START Task input

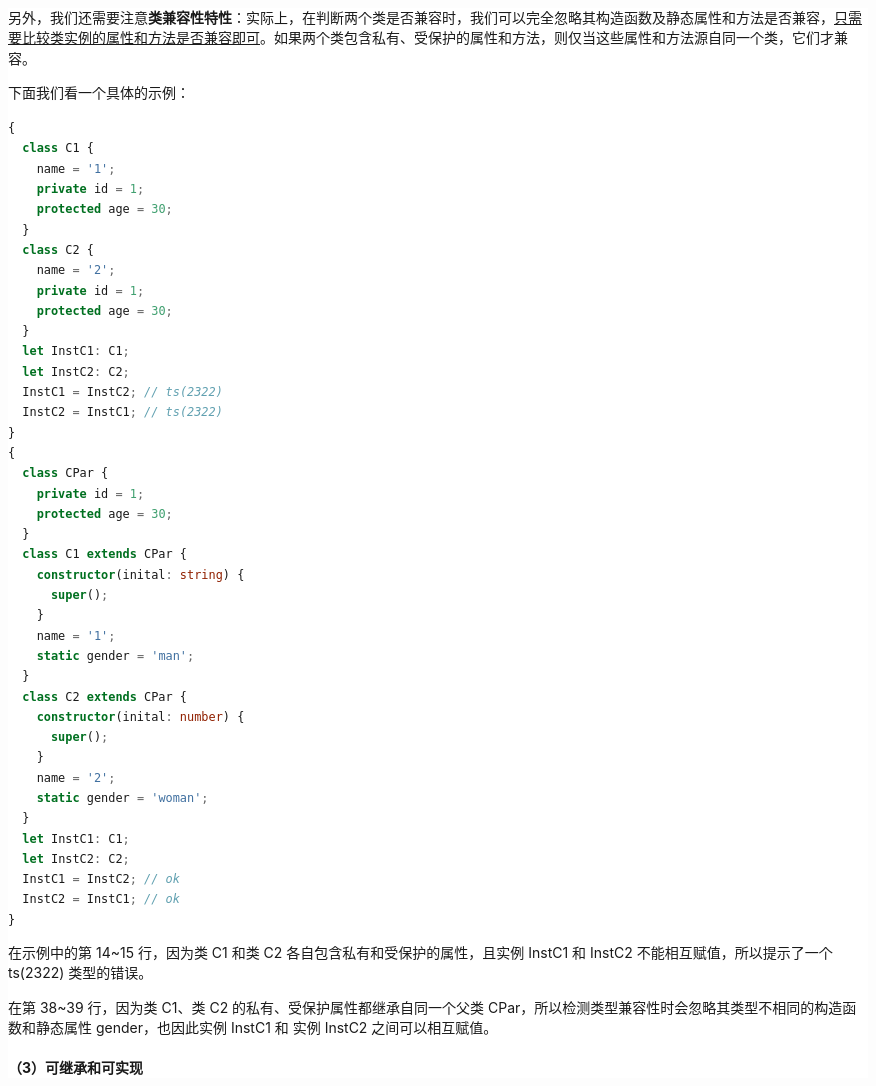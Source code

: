 另外，我们还需要注意**类兼容性特性**：实际上，在判断两个类是否兼容时，我们可以完全忽略其构造函数及静态属性和方法是否兼容，<u>只需要比较类实例的属性和方法是否兼容即可</u>。如果两个类包含私有、受保护的属性和方法，则仅当这些属性和方法源自同一个类，它们才兼容。

下面我们看一个具体的示例：

```ts
{
  class C1 {
    name = '1';
    private id = 1;
    protected age = 30;
  }
  class C2 {
    name = '2';
    private id = 1;
    protected age = 30;
  }
  let InstC1: C1;
  let InstC2: C2;
  InstC1 = InstC2; // ts(2322)
  InstC2 = InstC1; // ts(2322)
}
{
  class CPar {
    private id = 1;
    protected age = 30;
  }
  class C1 extends CPar {
    constructor(inital: string) {
      super();
    }
    name = '1';
    static gender = 'man';
  }
  class C2 extends CPar {
    constructor(inital: number) {
      super();
    }
    name = '2';
    static gender = 'woman';
  }
  let InstC1: C1;
  let InstC2: C2;
  InstC1 = InstC2; // ok
  InstC2 = InstC1; // ok
}
```

在示例中的第 14~15 行，因为类 C1 和类 C2 各自包含私有和受保护的属性，且实例 InstC1 和 InstC2 不能相互赋值，所以提示了一个 ts(2322) 类型的错误。

在第 38~39 行，因为类 C1、类 C2 的私有、受保护属性都继承自同一个父类 CPar，所以检测类型兼容性时会忽略其类型不相同的构造函数和静态属性 gender，也因此实例 InstC1 和 实例 InstC2 之间可以相互赋值。

#### （3）可继承和可实现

END Task input

Prompt
Show all lines above containing "static".

Final answer
    static gender = 'man';
    static gender = 'woman';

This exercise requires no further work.